#### [Task instructions]
Find all lines in the records that include the word "item", and copy them out.

START Data provided

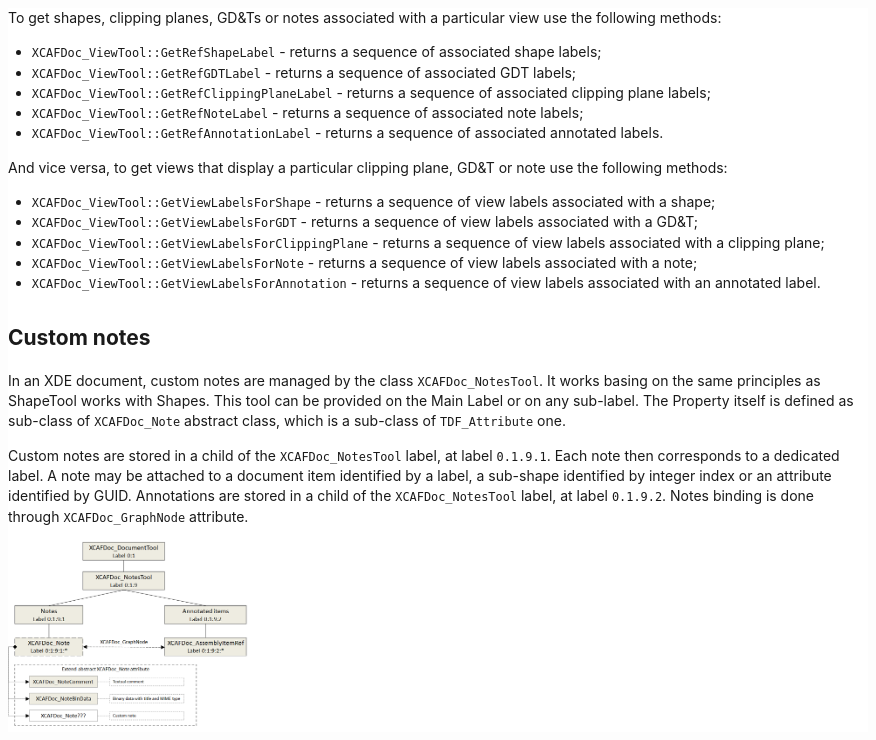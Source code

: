 To get shapes, clipping planes, GD\&Ts or notes associated with a particular view use the following methods:
  * `XCAFDoc_ViewTool::GetRefShapeLabel` - returns a sequence of associated shape labels;
  * `XCAFDoc_ViewTool::GetRefGDTLabel` - returns a sequence of associated GDT labels;
  * `XCAFDoc_ViewTool::GetRefClippingPlaneLabel` - returns a sequence of associated clipping plane labels;
  * `XCAFDoc_ViewTool::GetRefNoteLabel` - returns a sequence of associated note labels;
  * `XCAFDoc_ViewTool::GetRefAnnotationLabel` - returns a sequence of associated annotated labels.

And vice versa, to get views that display a particular clipping plane, GD\&T or note use the following methods:
  * `XCAFDoc_ViewTool::GetViewLabelsForShape` - returns a sequence of view labels associated with a shape;
  * `XCAFDoc_ViewTool::GetViewLabelsForGDT` - returns a sequence of view labels associated with a GD\&T;
  * `XCAFDoc_ViewTool::GetViewLabelsForClippingPlane` - returns a sequence of view labels associated with a clipping plane;
  * `XCAFDoc_ViewTool::GetViewLabelsForNote` - returns a sequence of view labels associated with a note;
  * `XCAFDoc_ViewTool::GetViewLabelsForAnnotation` - returns a sequence of view labels associated with an annotated label.

<h2><a id="occt_xde_2_10">Custom notes</a></h2>

In an XDE document, custom notes are managed by the class `XCAFDoc_NotesTool`.
It works basing on the same principles as ShapeTool works with Shapes.
This tool can be provided on the Main Label or on any sub-label.
The Property itself is defined as sub-class of `XCAFDoc_Note` abstract class, which is a sub-class of `TDF_Attribute` one.

Custom notes are stored in a child of the `XCAFDoc_NotesTool` label, at label `0.1.9.1`.
Each note then corresponds to a dedicated label.
A note may be attached to a document item identified by a label, a sub-shape identified by integer index or an attribute identified by GUID.
Annotations are stored in a child of the `XCAFDoc_NotesTool` label, at label `0.1.9.2`.
Notes binding is done through `XCAFDoc_GraphNode` attribute.

  <img src="images/xde_notes001.png" alt="Structure of notes part of XCAF document" width="240">
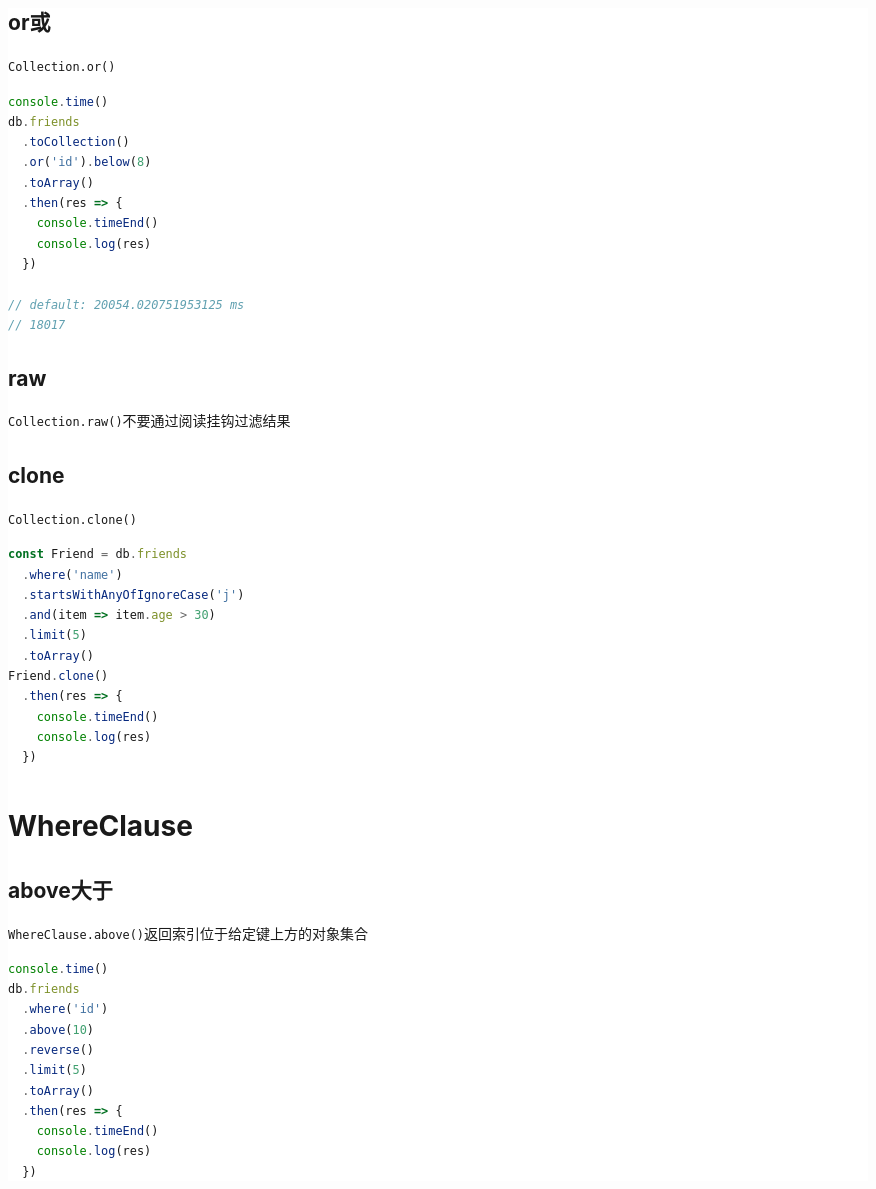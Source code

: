 ## or或
`Collection.or()`
```js
console.time()
db.friends
  .toCollection()
  .or('id').below(8)
  .toArray()
  .then(res => {
    console.timeEnd()
    console.log(res)
  })

// default: 20054.020751953125 ms
// 18017
```

## raw
`Collection.raw()`不要通过阅读挂钩过滤结果

## clone
`Collection.clone()`
```js
const Friend = db.friends
  .where('name')
  .startsWithAnyOfIgnoreCase('j')
  .and(item => item.age > 30)
  .limit(5)
  .toArray()
Friend.clone()
  .then(res => {
    console.timeEnd()
    console.log(res)
  })
```

# WhereClause
## above大于
`WhereClause.above()`返回索引位于给定键上方的对象集合

```js
console.time()
db.friends
  .where('id')
  .above(10)
  .reverse()
  .limit(5)
  .toArray()
  .then(res => {
    console.timeEnd()
    console.log(res)
  })
```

END Data provided

#### [Exercise solution]
A note may be attached to a document item identified by a label, a sub-shape identified by integer index or an attribute identified by GUID.
  .and(item => item.age > 30)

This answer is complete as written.